| Records provided |
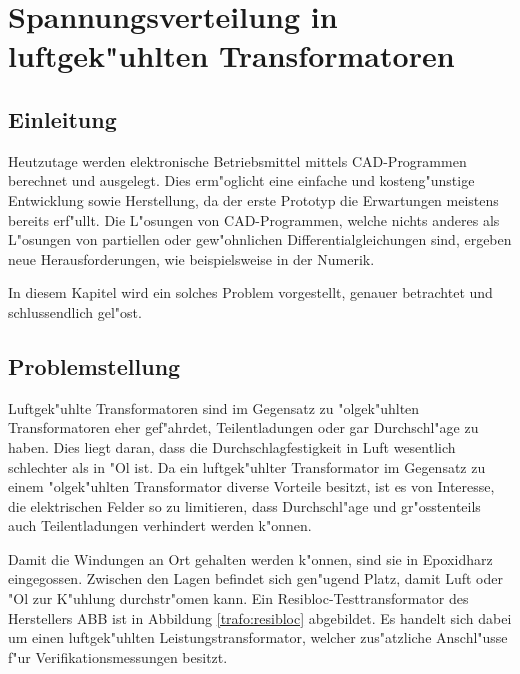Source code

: \chapter{Spannungsverteilung in luftgek"uhlten Transformatoren\label{chapter:thema}}
\begin{refsection}

\section{Einleitung}

Heutzutage werden elektronische Betriebsmittel mittels CAD-Programmen berechnet und ausgelegt. Dies erm"oglicht eine einfache und kosteng"unstige Entwicklung sowie Herstellung, da der erste Prototyp die Erwartungen meistens bereits erf"ullt. Die L"osungen von CAD-Programmen, welche nichts anderes als L"osungen von partiellen oder gew"ohnlichen Differentialgleichungen sind, ergeben neue Herausforderungen, wie beispielsweise in der Numerik. 

In diesem Kapitel wird ein solches Problem vorgestellt, genauer betrachtet und schlussendlich gel"ost.

\section{Problemstellung}

Luftgek"uhlte Transformatoren sind im Gegensatz zu "olgek"uhlten Transformatoren eher gef"ahrdet, Teilentladungen oder gar Durchschl"age zu haben. Dies liegt daran, dass die Durchschlagfestigkeit in Luft wesentlich schlechter als in "Ol ist. Da ein luftgek"uhlter Transformator im Gegensatz zu einem "olgek"uhlten Transformator diverse Vorteile besitzt, ist es von Interesse, die elektrischen Felder so zu limitieren, dass Durchschl"age und gr"osstenteils auch Teilentladungen verhindert werden k"onnen. 
%
%
%
%

Damit die Windungen an Ort gehalten werden k"onnen, sind sie in Epoxidharz eingegossen. Zwischen den Lagen befindet sich gen"ugend Platz, damit Luft oder "Ol zur K"uhlung durchstr"omen kann. Ein Resibloc-Testtransformator des Herstellers ABB ist in Abbildung \ref{trafo:resibloc} abgebildet. Es handelt sich dabei um einen luftgek"uhlten Leistungstransformator, welcher zus"atzliche Anschl"usse f"ur Verifikationsmessungen besitzt. 


\end{refsection}
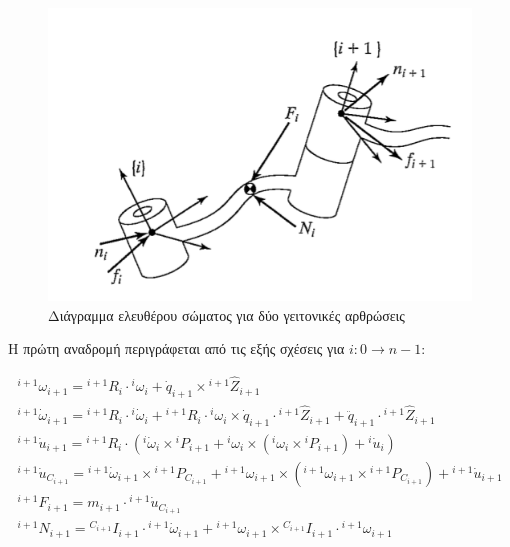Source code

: \begin{figure}[H]
    \centering
    \includegraphics[width=.7\textwidth]{rigidbody/fig/force-balance.png}
    \caption{Διάγραμμα ελευθέρου σώματος για δύο γειτονικές αρθρώσεις\cite{craig95}}
    \label{fig:force-balance}
\end{figure}

Η πρώτη αναδρομή περιγράφεται από τις εξής σχέσεις για $i : 0 \rightarrow n-1$:

\begin{equation}
    \begin{aligned}
        ^{i+1}\omega_{i+1} = {}^{i+1}R_i \cdot {}^i\omega_i +
        \dot{q}_{i+1} \times {}^{i+1}\hat{Z}_{i+1}\\[10pt]
        ^{i+1}\dot{\omega}_{i+1} = {}^{i+1}R_i \cdot {}^i\dot{\omega}_i +
        {}^{i+1}R_i \cdot {}^i\omega_i \times \dot{q}_{i+1} \cdot
        {}^{i+1}\hat{Z}_{i+1} + \ddot{q}_{i+1} \cdot
        {}^{i+1}\hat{Z}_{i+1}\\[10pt]
        ^{i+1}\dot{u}_{i+1} = {}^{i+1}R_i \cdot (^i\dot{\omega}_i \times
        {}^iP_{i+1} + {}^i\omega_i \times (^i\omega_i \times {}^iP_{i+1}) +
        {}^i\dot{u}_i)\\[10pt]
        ^{i+1}\dot{u}_{C_{i+1}} = {}^{i+1}\dot{\omega}_{i+1} \times
        {}^{i+1}P_{C_{i+1}} + {}^{i+1}\omega_{i+1} \times (^{i+1}\omega_{i+1}
        \times {}^{i+1}P_{C_{i+1}}) + {}^{i+1}\dot{u}_{i+1}\\[10pt]
        ^{i+1}F_{i+1} = m_{i+1} \cdot {}^{i+1}\dot{u}_{C_{i+1}}\\[10pt]
        ^{i+1}N_{i+1} = {}^{C_{i+1}}I_{i+1} \cdot {}^{i+1}\dot{\omega}_{i+1} +
        {}^{i+1}\omega_{i+1} \times {}^{C_{i+1}}I_{i+1} \cdot {}^{i+1}\omega_{i+1}
    \end{aligned}
    \label{equ:iterative-NE-first}
\end{equation}

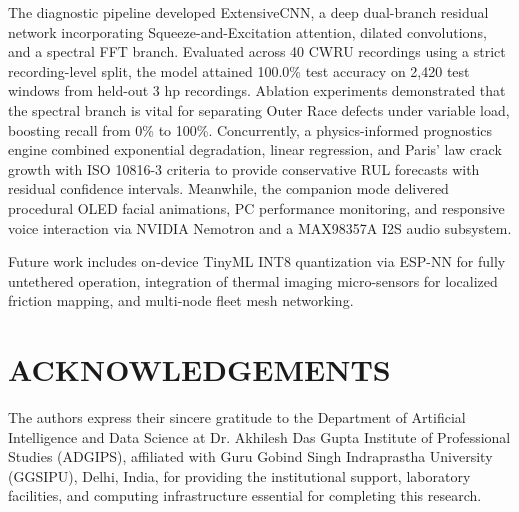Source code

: \documentclass[10pt,journal,onecolumn]{IEEEtran}
\begin{document}
The diagnostic pipeline developed ExtensiveCNN, a deep dual-branch residual network incorporating Squeeze-and-Excitation attention, dilated convolutions, and a spectral FFT branch. Evaluated across 40 CWRU recordings using a strict recording-level split, the model attained 100.0\% test accuracy on 2,420 test windows from held-out 3 hp recordings. Ablation experiments demonstrated that the spectral branch is vital for separating Outer Race defects under variable load, boosting recall from 0\% to 100\%. Concurrently, a physics-informed prognostics engine combined exponential degradation, linear regression, and Paris' law crack growth with ISO 10816-3 criteria to provide conservative RUL forecasts with residual confidence intervals. Meanwhile, the companion mode delivered procedural OLED facial animations, PC performance monitoring, and responsive voice interaction via NVIDIA Nemotron and a MAX98357A I2S audio subsystem.

Future work includes on-device TinyML INT8 quantization via ESP-NN for fully untethered operation, integration of thermal imaging micro-sensors for localized friction mapping, and multi-node fleet mesh networking.

\section*{ACKNOWLEDGEMENTS}
The authors express their sincere gratitude to the Department of Artificial Intelligence and Data Science at Dr. Akhilesh Das Gupta Institute of Professional Studies (ADGIPS), affiliated with Guru Gobind Singh Indraprastha University (GGSIPU), Delhi, India, for providing the institutional support, laboratory facilities, and computing infrastructure essential for completing this research.
\end{document}
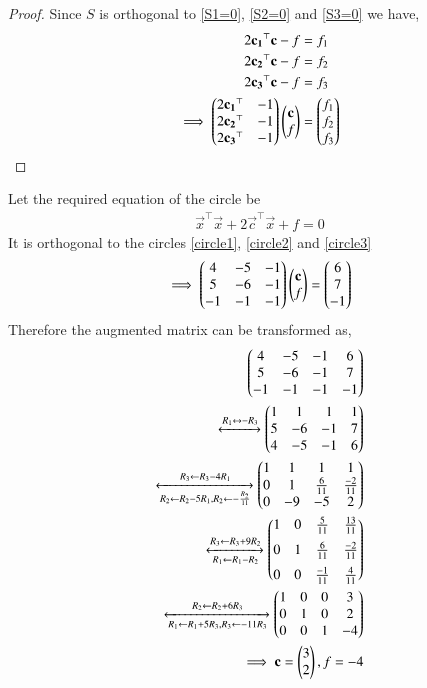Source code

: \documentclass[journal,12pt,twocolumn]{IEEEtran}
\begin{document}
\begin{proof}
Since $S$ is orthogonal to \eqref{S1=0}, \eqref{S2=0} and \eqref{S3=0} we have,
\begin{align}
    2\mathbf{c_1}^\top\mathbf{c} - f &= f_1\\
    2\mathbf{c_2}^\top\mathbf{c} - f &=  f_2\\
    2\mathbf{c_3}^\top\mathbf{c} - f &= f_3\\
    \implies \begin{pmatrix}2\mathbf{c_1}^\top&-1\\2\mathbf{c_2}^\top&-1\\2\mathbf{c_3}^\top&-1\end{pmatrix}\begin{pmatrix}\mathbf{c}\\f\end{pmatrix} &= \begin{pmatrix}f_1\\f_2\\f_3\end{pmatrix}\\
\end{align}
\end{proof}
Let the required equation of the circle be
\begin{align}
    \vec{x}^\top\vec{x} + 2\vec{c}^\top\vec{x} + f = 0
\end{align}
It is orthogonal to the circles \eqref{circle1}, \eqref{circle2} and \eqref{circle3}
\begin{align}
    \implies \begin{pmatrix}4&-5&-1\\5&-6&-1\\-1&-1&-1\end{pmatrix}\begin{pmatrix}\mathbf{c}\\f\end{pmatrix} = \begin{pmatrix}6\\7\\-1\end{pmatrix}
\end{align}
Therefore the augmented matrix can be transformed as,
 \begin{align}
		\begin{pmatrix}4 & -5 & -1 & 6\\
		       5 & -6 & -1 & 7\\
		       -1 & -1 & -1 &-1\end{pmatrix}\\
		\xleftrightarrow[]{R_1\leftrightarrow-R_3 }
		\begin{pmatrix}1 & 1 & 1 & 1\\
		       5 & -6 & -1 & 7\\
		       4 & -5 & -1 & 6\end{pmatrix}\\
		\xleftrightarrow[R_2 \leftarrow R_2-5R_1, R_2 \leftarrow -\frac{R_2}{11}]{R_3 \leftarrow R_3-4R_1}
		\begin{pmatrix}1 & 1 & 1 & 1\\
		       0 & 1 & \frac{6}{11} & \frac{-2}{11}\\
		       0 & -9 & -5 &2\end{pmatrix}\\
		\xleftrightarrow[R_1 \leftarrow R_1-R_2]{R_3 \leftarrow R_3+9R_2}
		\begin{pmatrix}1 & 0 & \frac{5}{11} & \frac{13}{11}\\[0.2cm]
		       0 & 1 & \frac{6}{11} & \frac{-2}{11}\\[0.2cm]
		       0 & 0 & \frac{-1}{11} & \frac{4}{11}\end{pmatrix}\\
		\xleftrightarrow[R_1 \leftarrow R_1+5R_3, R_3 \leftarrow -11R_3]{R_2 \leftarrow R_2+6R_3}
		\begin{pmatrix}1 & 0 & 0 & 3\\ 
		       0 & 1 & 0 & 2\\
		       0 & 0 & 1 &-4\end{pmatrix}\\
    \implies \mathbf{c} = \begin{pmatrix}3\\2\end{pmatrix}, f = -4 		       
\end{align}
\end{document}
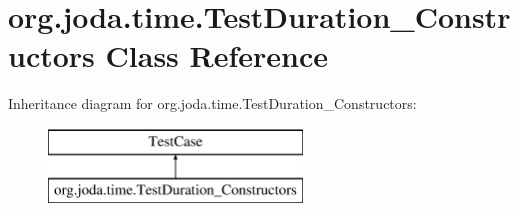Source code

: \hypertarget{classorg_1_1joda_1_1time_1_1_test_duration___constructors}{\section{org.\-joda.\-time.\-Test\-Duration\-\_\-\-Constructors Class Reference}
\label{classorg_1_1joda_1_1time_1_1_test_duration___constructors}
}
Inheritance diagram for org.\-joda.\-time.\-Test\-Duration\-\_\-\-Constructors\-:\begin{figure}[H]
\begin{center}
\leavevmode
\includegraphics[height=2.000000cm]{classorg_1_1joda_1_1time_1_1_test_duration___constructors}
\end{center}
\end{figure}
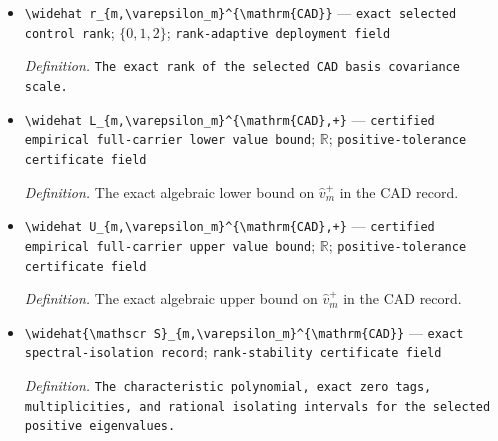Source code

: \documentclass{article}
\begin{document}
\begin{itemize}
  \par\smallskip\noindent\emph{Definition.} The infimum of \(\widehat w_m^+(B)\) over \(\mathcal B_Z^+\).
  \item \texttt{\textbackslash{}\allowbreak{}widehat r\_\allowbreak{}\{m,\allowbreak{}\textbackslash{}\allowbreak{}varepsilon\_\allowbreak{}m\}\allowbreak{}\textasciicircum{}\{\textbackslash{}\allowbreak{}mathrm\{CAD\}\allowbreak{}\}\allowbreak{}} --- \texttt{exact selected control rank}; \(\{0,1,2\}\); \texttt{rank-\allowbreak{}adaptive deployment field}
  \par\smallskip\noindent\emph{Definition.} \texttt{The exact rank of the selected CAD basis covariance scale.}
  \item \texttt{\textbackslash{}\allowbreak{}widehat L\_\allowbreak{}\{m,\allowbreak{}\textbackslash{}\allowbreak{}varepsilon\_\allowbreak{}m\}\allowbreak{}\textasciicircum{}\{\textbackslash{}\allowbreak{}mathrm\{CAD\}\allowbreak{},\allowbreak{}+\allowbreak{}\}\allowbreak{}} --- \texttt{certified empirical full-\allowbreak{}carrier lower value bound}; \(\mathbb R\); \texttt{positive-\allowbreak{}tolerance certificate field}
  \par\smallskip\noindent\emph{Definition.} The exact algebraic lower bound on \(\widehat v_m^+\) in the CAD record.
  \item \texttt{\textbackslash{}\allowbreak{}widehat U\_\allowbreak{}\{m,\allowbreak{}\textbackslash{}\allowbreak{}varepsilon\_\allowbreak{}m\}\allowbreak{}\textasciicircum{}\{\textbackslash{}\allowbreak{}mathrm\{CAD\}\allowbreak{},\allowbreak{}+\allowbreak{}\}\allowbreak{}} --- \texttt{certified empirical full-\allowbreak{}carrier upper value bound}; \(\mathbb R\); \texttt{positive-\allowbreak{}tolerance certificate field}
  \par\smallskip\noindent\emph{Definition.} The exact algebraic upper bound on \(\widehat v_m^+\) in the CAD record.
  \item \texttt{\textbackslash{}\allowbreak{}widehat\{\textbackslash{}\allowbreak{}mathscr S\}\allowbreak{}\_\allowbreak{}\{m,\allowbreak{}\textbackslash{}\allowbreak{}varepsilon\_\allowbreak{}m\}\allowbreak{}\textasciicircum{}\{\textbackslash{}\allowbreak{}mathrm\{CAD\}\allowbreak{}\}\allowbreak{}} --- \texttt{exact spectral-\allowbreak{}isolation record}; \texttt{rank-\allowbreak{}stability certificate field}
  \par\smallskip\noindent\emph{Definition.} \texttt{The characteristic polynomial,\allowbreak{} exact zero tags,\allowbreak{} multiplicities,\allowbreak{} and rational isolating intervals for the selected positive eigenvalues.}

\end{itemize}
\end{document}
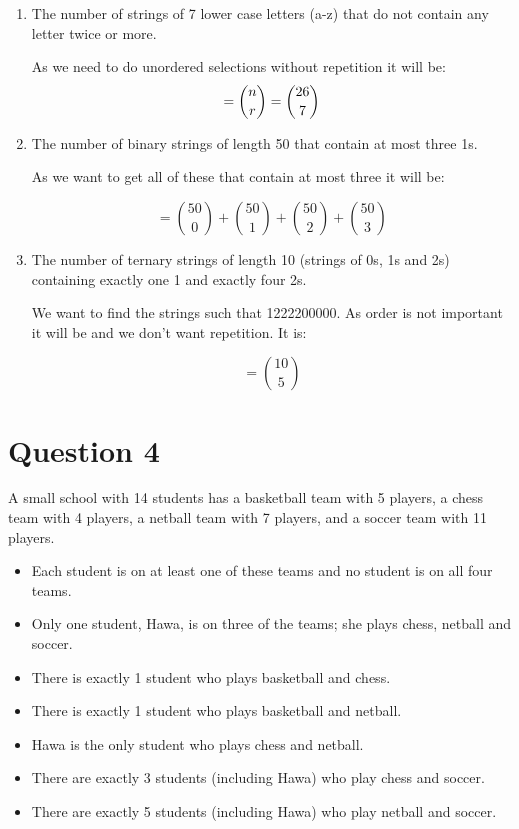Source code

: \documentclass[11pt]{article}
\begin{document}
\begin{enumerate}[label= (\alph*)]
  \item The number of strings of 7 lower case letters (a-z) that do not contain
    any letter twice or more.

    As we need to do unordered selections without repetition it will be:
  \[
    = \binom{n}{r} \\
    = \binom{26}{7}
  \]

  \item The number of binary strings of length 50 that contain at most three 1s.

    As we want to get all of these that contain at most three it will be:

    \[
      =\binom{50}{0} + \binom{50}{1} + \binom{50}{2} + \binom{50}{3}
    \]

  \item The number of ternary strings of length 10 (strings of 0s, 1s and 2s)
    containing exactly one 1 and exactly four 2s.

    We want to find the strings such that 1222200000. As order is not important
    it will be and we don't want repetition. It is:

    \[
      =\binom{10}{5}
    \]

\end{enumerate}

\break{}
\section*{Question 4}

A small school with 14 students has a basketball team with 5 players, a chess
team with 4 players, a netball team with 7 players, and a soccer team with 11
players.

\begin{itemize}
  \item Each student is on at least one of these teams and no student is on all
    four teams.
  \item Only one student, Hawa, is on three of the teams; she plays chess,
    netball and soccer.
  \item There is exactly 1 student who plays basketball and chess.
  \item There is exactly 1 student who plays basketball and netball.
  \item Hawa is the only student who plays chess and netball.
  \item There are exactly 3 students (including Hawa) who play chess and soccer.
  \item There are exactly 5 students (including Hawa) who play netball and
    soccer.
\end{itemize}
\end{document}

| Required action |
Filter the entries and copy out every line with the word "three".

| Output below |
  \item The number of binary strings of length 50 that contain at most three 1s.
    As we want to get all of these that contain at most three it will be:
  \item Only one student, Hawa, is on three of the teams; she plays chess,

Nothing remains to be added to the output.